Toute une gamme d’émotions peut influencer les attitudes en matière de finance, soutient M. Villa. « Ces émotions entrainent des choix qui compromettent les plans à long terme, ces derniers étant l’essence même de la réussite en matière de placement ».

Une grande leçon d’humilité

Le savoir est nécessaire en placements, mais ce n’est pas suffisant. Dans le feu de l’action, on va souvent prendre de mauvaises décisions, affirme Michel Villa.

Outre ce qu’il a vécu personnellement, M. Villa a bâti sa formation sur celle de l’Américain Richard Thaler, prix Nobel d’économie en 2017 pour ses études sur la finance comportementale et ses travaux sur les mécanismes psychologiques et sociaux qui interviennent dans les décisions des consommateurs ou des investisseurs. Selon M. Thaler, toutes les prises de décisions sont influencées par des biais tels que les émotions, l’environnement et l’instinct.

L’investisseur se laisse diriger par ces facteurs extérieurs qui au final, risquent de l’amener à faire de très mauvais choix. Michel Villa va plus loin et parle de comportements autodestructeurs. Il prône ainsi le savoir-être en matière de gestion des finances.

M. Villa rappelle que la finance est un secteur qui valorise la pensée analytique, les faits, le calcul, les statistiques, la raison et la logique. Ces fonctions, qui sont essentielles pour connaître du succès à la Bourse, logent dans l’hémisphère gauche de notre cerveau. Il y a toutefois une contrepartie majeure, l’hémisphère droit, siège des émotions. L’hémisphère droit peut venir contrecarrer le plan de match que s’étaient donné l’investisseur et son conseiller.

Toutes sortes d’autres facteurs influencent le petit acheteur de produits financiers : les nouvelles économiques et politiques du jour, les biais d’exposition, les attraits passagers pour certains titres. Autre élément, l’accès facile aux données de placements. Des conseillers ont observé que des clients qui allaient consulter leurs rendements deux fois par jour développaient de l’anxiété même s’il est normal que la Bourse connaisse des fluctuations quotidiennes.

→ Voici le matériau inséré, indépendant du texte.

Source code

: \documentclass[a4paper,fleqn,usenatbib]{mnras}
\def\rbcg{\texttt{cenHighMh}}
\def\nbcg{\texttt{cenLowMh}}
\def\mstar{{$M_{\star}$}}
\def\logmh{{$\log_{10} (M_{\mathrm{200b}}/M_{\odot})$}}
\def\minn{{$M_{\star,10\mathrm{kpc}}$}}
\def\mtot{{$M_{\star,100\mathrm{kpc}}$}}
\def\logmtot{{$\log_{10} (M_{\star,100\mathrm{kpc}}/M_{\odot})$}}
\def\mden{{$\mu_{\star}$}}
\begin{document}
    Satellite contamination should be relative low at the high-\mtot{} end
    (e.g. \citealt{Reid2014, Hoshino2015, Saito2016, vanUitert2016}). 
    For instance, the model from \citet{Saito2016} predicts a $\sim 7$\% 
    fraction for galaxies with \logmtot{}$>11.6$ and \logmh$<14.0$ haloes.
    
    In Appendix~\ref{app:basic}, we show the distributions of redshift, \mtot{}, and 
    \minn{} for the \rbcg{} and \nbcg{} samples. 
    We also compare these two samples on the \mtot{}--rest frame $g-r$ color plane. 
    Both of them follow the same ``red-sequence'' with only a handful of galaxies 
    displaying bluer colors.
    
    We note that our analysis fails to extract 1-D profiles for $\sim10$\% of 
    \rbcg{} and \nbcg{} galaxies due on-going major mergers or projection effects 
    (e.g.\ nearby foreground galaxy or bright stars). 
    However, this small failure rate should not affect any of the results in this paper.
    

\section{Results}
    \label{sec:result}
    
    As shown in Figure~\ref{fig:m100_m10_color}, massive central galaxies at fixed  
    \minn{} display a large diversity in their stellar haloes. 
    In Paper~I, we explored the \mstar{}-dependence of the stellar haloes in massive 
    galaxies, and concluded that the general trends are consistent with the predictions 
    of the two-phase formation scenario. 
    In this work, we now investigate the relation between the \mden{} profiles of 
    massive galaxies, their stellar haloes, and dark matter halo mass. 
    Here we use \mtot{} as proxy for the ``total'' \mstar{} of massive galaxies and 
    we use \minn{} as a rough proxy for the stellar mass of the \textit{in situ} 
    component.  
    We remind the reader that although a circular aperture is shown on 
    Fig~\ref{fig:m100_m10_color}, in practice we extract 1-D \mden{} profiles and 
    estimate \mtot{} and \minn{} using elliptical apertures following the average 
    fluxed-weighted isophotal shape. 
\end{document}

Or, l’anxiété est un très mauvais pilote. Certains seront anxieux d’acheter lors d’une période de frénésie, d’autres le seront de vendre en cas de débâcle d’un titre ou d’une grosse correction du marché.

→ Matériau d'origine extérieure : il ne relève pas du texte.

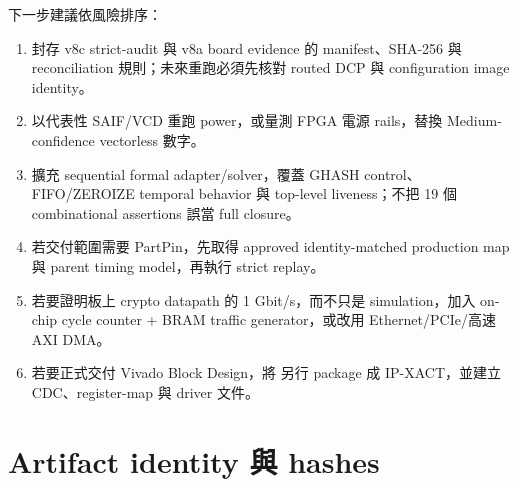 \documentclass[UTF8,fontset=none,11pt,a4paper]{ctexrep}
\newcommand{\code}[1]{\texttt{\detokenize{#1}}}
\begin{document}
下一步建議依風險排序：

\begin{enumerate}
  \item 封存 v8c strict-audit 與 v8a board evidence 的 manifest、SHA-256 與 reconciliation 規則；未來重跑必須先核對 routed DCP 與 configuration image identity。
  \item 以代表性 SAIF/VCD 重跑 power，或量測 FPGA 電源 rails，替換 Medium-confidence vectorless 數字。
  \item 擴充 sequential formal adapter/solver，覆蓋 GHASH control、FIFO/ZEROIZE temporal behavior 與 top-level liveness；不把 19 個 combinational assertions 誤當 full closure。
  \item 若交付範圍需要 PartPin，先取得 approved identity-matched production map 與 parent timing model，再執行 strict replay。
  \item 若要證明板上 crypto datapath 的 1 Gbit/s，而不只是 simulation，加入 on-chip cycle counter + BRAM traffic generator，或改用 Ethernet/PCIe/高速 AXI DMA。
  \item 若要正式交付 Vivado Block Design，將 \code{aes_gcm_axi_top} 另行 package 成 IP-XACT，並建立 CDC、register-map 與 driver 文件。
\end{enumerate}

\appendix
\chapter{Artifact identity 與 hashes}
\end{document}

Le marché financier est à la fois incertain, aléatoire et ambigu, a souligné Michel Villa. À court terme, tout peut arriver. Le cerveau ne fait pas de différences entre une peur réelle et irréelle. Quand le marché recule, la peur devient irréelle, prévient-il.

Des règles à se rappeler

Pour M. Villa, il existe deux types de biais comportementaux en investissement. Tout d’abord, le biais cognitif, soit les erreurs de jugement sont liées au traitement de l’information. Puis, viennent les biais émotionnels, soit les erreurs de jugement liées aux pensées, attitudes et sentiments. Malheureusement, souligne Michel Villa, ils sont plus difficiles à corriger que les biais cognitifs.

« Avec les placements, tu dois garder le cap. Le conseiller financier devient un guide émotionnel qui va aider son client à prendre du recul. Il doit l’écouter et par la suite, lui présenter des arguments ».

M. Villa a aussi énuméré quelques règles à l’intention des conseillers financiers. La première : le conseiller doit devenir l’avocat du diable de son client. « Il doit amener le client à être plus calme ».

Quant au savoir-être que le conseiller doit posséder, ce n’est pas quelque chose de naturel selon le conférencier. C’est quelque chose qui doit se pratiquer selon lui.

« Le conseiller doit avoir un plan, le respecter et être passif à long terme. Il est souvent mieux de ne rien faire lors d’une crise. C’est souvent la meilleure stratégie ».